The content of the electronic sequence listing (A084870242US02-SEQ-CRP.xml; Size: 50,668 bytes; and Date of Creation: Mar. 18, 2025) is herein incorporated by reference in its entirety.

The present invention relates to novel low-density lipoprotein receptor-like protein 5 (LRP5) binding polypeptides. The invention also relates to nucleic acids encoding such polypeptides; to methods for preparing such polypeptides; to host cells expressing or capable of expressing such polypeptides; to compositions comprising such polypeptides; and to uses of such polypeptides or such compositions, in particular for therapeutic purposes in the field of cancer diseases.

Activation of the Wnt signaling pathway requires binding of extracellular Wnt ligands to the Frizzled receptor and to the co-receptor LRP5 (Accession number: UniProtKB-O75197/LRP5_HUMAN). There are 19 Wnt proteins and 10 Frizzled receptors in mammalian cells. In the absence of Wnt ligand, cytoplasmic beta-catenin is phosphorylated by a protein complex consisting of the scaffolding proteins Axin and APC and the kinases GSK3beta and CK1a. Subsequent recognition by the ubiquitin ligase beta-TrcP leads to ubiquitin-mediated degradation of beta-catenin. In the presence of Wnt ligand, binding of Wnt to Frizzled and LRP5 leads to recruitment of the cytoplasmic effector protein Dvl and phosphorylation of the LRP5 cytoplasmic tail, which provides the docking site for Axin. Axin sequestration by LRP5 leads to the inactivation of the Axin-APC-GSK3beta complex and, therefore, intracellular beta-catenin stabilization and accumulation. Hence, cytoplasmic levels of beta-catenin rise, and beta-catenin migrates to the nucleus and complexes with members of the T-cell factor (TCF)/Lymphoid enhancer-binding factor (LEF) family of transcription factors. Basal transcription machinery and transcriptional co-activators are then recruited, including cAMP response element-binding protein (CREB)-binding protein (CBP) or its homolog p300, leading to expression of various target genes, including Axin2, cyclin DI and c-Myc.

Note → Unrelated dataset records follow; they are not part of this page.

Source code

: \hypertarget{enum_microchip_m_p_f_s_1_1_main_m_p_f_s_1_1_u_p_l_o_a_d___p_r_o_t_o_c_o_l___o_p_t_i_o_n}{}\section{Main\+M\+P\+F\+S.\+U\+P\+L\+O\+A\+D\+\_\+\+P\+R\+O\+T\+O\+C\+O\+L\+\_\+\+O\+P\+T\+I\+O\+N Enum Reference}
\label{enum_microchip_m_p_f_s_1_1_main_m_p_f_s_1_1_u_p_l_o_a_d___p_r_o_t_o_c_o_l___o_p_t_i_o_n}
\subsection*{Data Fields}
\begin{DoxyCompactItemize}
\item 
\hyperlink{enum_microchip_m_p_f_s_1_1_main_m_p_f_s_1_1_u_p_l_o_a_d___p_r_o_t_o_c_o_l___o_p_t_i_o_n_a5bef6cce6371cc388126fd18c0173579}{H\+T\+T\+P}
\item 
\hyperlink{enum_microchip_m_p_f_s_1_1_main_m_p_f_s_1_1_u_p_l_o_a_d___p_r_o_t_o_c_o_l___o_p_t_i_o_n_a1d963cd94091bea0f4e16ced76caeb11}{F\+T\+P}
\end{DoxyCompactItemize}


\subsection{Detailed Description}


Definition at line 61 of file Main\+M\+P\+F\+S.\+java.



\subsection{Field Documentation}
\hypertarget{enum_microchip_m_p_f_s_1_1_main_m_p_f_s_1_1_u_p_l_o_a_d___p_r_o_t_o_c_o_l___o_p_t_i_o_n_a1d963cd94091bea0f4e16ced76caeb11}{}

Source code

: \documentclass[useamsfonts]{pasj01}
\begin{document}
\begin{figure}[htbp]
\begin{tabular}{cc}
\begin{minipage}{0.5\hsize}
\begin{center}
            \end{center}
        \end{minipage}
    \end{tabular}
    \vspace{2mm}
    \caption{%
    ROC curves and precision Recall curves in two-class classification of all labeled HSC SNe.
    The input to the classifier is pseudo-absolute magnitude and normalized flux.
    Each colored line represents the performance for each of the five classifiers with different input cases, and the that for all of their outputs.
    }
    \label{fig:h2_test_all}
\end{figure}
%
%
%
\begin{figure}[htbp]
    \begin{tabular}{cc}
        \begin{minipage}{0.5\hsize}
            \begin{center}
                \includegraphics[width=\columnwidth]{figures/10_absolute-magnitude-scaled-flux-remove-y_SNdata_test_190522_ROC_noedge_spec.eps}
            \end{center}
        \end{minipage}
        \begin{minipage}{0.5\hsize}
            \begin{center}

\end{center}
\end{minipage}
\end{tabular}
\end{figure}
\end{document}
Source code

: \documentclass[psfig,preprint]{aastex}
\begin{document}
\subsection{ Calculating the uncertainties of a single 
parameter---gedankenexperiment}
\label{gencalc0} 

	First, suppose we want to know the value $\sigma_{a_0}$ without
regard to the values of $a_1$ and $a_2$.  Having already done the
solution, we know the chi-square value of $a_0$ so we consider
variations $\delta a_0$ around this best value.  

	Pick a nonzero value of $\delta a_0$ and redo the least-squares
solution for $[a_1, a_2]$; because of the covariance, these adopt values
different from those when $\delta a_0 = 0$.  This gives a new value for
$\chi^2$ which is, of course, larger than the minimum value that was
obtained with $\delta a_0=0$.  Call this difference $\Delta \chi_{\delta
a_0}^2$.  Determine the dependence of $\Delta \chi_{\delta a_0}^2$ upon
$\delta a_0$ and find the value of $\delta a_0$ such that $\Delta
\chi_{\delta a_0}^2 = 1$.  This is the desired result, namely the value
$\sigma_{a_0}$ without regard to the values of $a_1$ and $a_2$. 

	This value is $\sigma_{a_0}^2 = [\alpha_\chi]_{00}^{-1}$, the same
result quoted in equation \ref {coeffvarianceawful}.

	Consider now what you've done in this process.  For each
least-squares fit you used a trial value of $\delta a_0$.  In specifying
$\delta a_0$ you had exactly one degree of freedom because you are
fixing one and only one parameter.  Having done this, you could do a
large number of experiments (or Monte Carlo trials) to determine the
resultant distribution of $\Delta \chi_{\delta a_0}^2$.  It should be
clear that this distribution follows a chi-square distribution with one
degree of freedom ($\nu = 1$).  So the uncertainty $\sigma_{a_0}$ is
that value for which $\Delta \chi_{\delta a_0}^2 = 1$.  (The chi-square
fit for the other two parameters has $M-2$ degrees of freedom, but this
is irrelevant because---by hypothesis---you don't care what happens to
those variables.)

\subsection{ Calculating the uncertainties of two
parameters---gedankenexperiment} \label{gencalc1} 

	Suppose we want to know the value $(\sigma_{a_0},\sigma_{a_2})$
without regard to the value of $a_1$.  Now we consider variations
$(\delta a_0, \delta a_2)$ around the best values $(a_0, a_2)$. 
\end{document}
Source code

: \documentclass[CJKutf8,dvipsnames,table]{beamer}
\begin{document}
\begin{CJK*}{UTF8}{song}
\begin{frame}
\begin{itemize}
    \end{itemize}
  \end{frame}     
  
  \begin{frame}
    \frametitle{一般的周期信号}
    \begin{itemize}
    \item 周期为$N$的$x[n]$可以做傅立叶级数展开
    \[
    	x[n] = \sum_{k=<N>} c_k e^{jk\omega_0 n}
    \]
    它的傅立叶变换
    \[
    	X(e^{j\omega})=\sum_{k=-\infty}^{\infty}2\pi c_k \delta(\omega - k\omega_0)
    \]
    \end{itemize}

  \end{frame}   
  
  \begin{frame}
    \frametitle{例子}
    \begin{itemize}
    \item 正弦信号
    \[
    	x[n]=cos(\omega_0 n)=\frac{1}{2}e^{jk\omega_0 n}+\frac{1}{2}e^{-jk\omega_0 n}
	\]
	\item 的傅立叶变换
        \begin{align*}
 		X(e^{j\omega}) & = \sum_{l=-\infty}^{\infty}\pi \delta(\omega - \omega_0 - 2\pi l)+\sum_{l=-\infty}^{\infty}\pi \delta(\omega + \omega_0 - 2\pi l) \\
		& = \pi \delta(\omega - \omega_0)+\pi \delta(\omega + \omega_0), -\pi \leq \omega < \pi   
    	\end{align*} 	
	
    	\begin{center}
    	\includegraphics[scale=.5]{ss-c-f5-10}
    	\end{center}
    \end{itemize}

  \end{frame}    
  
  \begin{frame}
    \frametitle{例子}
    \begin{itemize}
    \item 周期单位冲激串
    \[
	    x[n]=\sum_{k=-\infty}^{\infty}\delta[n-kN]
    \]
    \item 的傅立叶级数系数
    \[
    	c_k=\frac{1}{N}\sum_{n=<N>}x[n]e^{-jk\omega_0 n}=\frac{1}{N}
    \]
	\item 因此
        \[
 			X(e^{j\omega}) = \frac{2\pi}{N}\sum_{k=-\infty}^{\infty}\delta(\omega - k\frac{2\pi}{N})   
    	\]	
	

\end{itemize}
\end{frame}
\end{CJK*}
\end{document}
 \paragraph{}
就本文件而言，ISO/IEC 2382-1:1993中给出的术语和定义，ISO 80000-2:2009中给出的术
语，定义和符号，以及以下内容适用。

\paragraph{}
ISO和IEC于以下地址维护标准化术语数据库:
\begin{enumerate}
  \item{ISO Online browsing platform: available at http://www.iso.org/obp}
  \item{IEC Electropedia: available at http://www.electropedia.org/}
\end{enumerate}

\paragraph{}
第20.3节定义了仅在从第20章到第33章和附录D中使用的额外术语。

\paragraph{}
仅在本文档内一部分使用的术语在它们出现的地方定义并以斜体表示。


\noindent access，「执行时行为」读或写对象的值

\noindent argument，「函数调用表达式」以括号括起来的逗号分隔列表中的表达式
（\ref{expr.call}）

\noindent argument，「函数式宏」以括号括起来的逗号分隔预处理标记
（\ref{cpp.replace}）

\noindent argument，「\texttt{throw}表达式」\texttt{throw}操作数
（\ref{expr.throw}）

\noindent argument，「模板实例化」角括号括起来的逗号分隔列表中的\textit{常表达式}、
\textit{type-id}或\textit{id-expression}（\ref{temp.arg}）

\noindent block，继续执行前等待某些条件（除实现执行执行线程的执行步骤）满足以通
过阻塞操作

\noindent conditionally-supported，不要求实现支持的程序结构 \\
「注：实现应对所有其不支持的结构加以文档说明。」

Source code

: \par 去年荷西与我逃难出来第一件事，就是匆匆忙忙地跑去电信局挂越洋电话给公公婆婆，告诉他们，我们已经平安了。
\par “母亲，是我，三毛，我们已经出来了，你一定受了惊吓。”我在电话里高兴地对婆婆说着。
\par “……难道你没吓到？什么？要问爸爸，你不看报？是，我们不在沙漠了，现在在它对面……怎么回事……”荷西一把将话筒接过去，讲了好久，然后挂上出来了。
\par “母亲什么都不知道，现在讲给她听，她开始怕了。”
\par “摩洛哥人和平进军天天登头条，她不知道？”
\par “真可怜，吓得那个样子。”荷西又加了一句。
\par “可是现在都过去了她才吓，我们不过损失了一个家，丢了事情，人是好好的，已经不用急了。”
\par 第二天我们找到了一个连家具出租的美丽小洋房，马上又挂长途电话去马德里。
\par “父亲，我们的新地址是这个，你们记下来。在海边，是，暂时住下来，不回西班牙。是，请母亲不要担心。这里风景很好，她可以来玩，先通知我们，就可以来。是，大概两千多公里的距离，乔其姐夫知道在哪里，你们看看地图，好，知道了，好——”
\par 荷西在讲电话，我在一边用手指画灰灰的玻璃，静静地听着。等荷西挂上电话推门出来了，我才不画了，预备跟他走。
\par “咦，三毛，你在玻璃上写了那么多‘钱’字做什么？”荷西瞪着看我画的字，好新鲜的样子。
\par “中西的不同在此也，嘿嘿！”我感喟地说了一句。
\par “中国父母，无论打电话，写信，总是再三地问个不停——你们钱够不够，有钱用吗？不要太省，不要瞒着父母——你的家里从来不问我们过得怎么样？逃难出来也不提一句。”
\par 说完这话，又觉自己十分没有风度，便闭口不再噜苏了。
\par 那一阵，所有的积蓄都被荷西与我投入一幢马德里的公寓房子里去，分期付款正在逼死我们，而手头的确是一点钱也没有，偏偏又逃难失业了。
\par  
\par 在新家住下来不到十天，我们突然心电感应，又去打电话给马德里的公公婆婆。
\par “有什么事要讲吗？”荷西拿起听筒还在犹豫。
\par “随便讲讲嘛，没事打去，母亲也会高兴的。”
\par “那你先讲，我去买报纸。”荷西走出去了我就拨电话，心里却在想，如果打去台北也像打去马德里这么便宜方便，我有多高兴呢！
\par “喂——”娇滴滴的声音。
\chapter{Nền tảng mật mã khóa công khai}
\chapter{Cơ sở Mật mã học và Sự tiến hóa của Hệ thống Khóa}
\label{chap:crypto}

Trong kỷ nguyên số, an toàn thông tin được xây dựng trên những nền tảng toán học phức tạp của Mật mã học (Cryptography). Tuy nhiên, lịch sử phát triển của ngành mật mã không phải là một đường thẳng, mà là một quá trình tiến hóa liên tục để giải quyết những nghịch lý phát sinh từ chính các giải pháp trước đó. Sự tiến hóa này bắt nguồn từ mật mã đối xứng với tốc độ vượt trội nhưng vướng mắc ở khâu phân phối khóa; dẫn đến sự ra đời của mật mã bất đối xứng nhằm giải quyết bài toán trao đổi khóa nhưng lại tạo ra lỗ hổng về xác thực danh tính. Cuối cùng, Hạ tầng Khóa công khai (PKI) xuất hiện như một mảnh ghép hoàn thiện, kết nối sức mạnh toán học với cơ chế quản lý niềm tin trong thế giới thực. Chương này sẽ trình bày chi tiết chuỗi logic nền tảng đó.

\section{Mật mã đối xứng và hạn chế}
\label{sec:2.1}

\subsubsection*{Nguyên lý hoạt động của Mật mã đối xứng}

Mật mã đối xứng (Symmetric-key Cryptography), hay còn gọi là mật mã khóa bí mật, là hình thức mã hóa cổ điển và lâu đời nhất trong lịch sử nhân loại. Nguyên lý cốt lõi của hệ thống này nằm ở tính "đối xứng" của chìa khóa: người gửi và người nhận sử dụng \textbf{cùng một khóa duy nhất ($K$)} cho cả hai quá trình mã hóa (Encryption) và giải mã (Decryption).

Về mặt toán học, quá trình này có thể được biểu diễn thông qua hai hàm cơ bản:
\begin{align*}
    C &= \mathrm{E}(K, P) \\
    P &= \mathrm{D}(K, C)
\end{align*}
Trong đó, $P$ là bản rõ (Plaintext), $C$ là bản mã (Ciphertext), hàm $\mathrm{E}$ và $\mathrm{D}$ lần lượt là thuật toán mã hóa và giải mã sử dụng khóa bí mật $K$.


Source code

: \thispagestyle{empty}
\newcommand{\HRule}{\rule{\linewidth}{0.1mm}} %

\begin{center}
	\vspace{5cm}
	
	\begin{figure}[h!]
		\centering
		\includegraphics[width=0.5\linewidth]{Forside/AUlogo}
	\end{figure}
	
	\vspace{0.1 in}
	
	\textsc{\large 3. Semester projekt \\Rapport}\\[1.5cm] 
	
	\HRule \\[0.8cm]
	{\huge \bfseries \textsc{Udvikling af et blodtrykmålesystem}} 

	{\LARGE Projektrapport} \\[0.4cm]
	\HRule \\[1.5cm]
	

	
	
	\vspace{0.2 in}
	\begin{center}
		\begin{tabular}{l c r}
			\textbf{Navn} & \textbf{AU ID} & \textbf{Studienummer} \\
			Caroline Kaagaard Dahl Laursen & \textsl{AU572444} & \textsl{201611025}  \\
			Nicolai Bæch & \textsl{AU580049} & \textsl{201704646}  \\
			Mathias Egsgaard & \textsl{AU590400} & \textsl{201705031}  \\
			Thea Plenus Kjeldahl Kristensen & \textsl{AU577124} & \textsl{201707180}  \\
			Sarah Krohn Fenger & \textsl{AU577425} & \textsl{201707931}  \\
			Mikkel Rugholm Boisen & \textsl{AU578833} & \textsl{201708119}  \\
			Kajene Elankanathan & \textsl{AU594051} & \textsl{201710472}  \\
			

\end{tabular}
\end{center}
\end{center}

An additional level of ligand-dependent Wnt pathway regulation is mediated by the E3 ligase RNF43, and its closely related homologue ZNRF3, and by the secreted R-Spondin proteins (de Lau et al. “The R-spondin/Lgr5/Rnf43 module: regulator of Wnt signal strength”. Genes Dev. 2014; 28 (4): 305-16). RNF43 mediates the ubiquitination of the Frizzled/LRP5 receptor complex at the cell surface, leading to its degradation and, thereby, inhibiting ligand-dependent Wnt pathway activity. The activity of RNF43 is counteracted by the R spondin family members (R-spondin 1 to 4 ligands). When R-Spondin ligand is present, it removes RNF43 from the cell surface, allowing Frizzled/LRP5 complex accumulation and enhancement of Wnt signaling in the presence of Wnt ligands.

LRP5 functions as gatekeeper of ligand dependent Wnt signaling activation and, therefore, may be considered as targets to achieve complete blockade of the pathway mediated by all 19 Wnt ligands and 10 Frizzled receptors and enhanced by R-spondin ligands. In particular, Wnt ligands can be divided into a Wnt1 class and a Wnt3a class, each binding to different epitopes/regions of LRP5 for signaling. The ectodomain of LRP5 comprises four repeating units of a beta-propeller connected to an EGF-like domain, followed by three LDLR-type A repeats. Combined structural and functional analyses of LRP5 show that Wnt1 (Wnt1-class ligand) binds to a fragment containing beta-propeller 1 and 2 and Wnt3a binds to a fragment containing beta-propeller 3 and 4.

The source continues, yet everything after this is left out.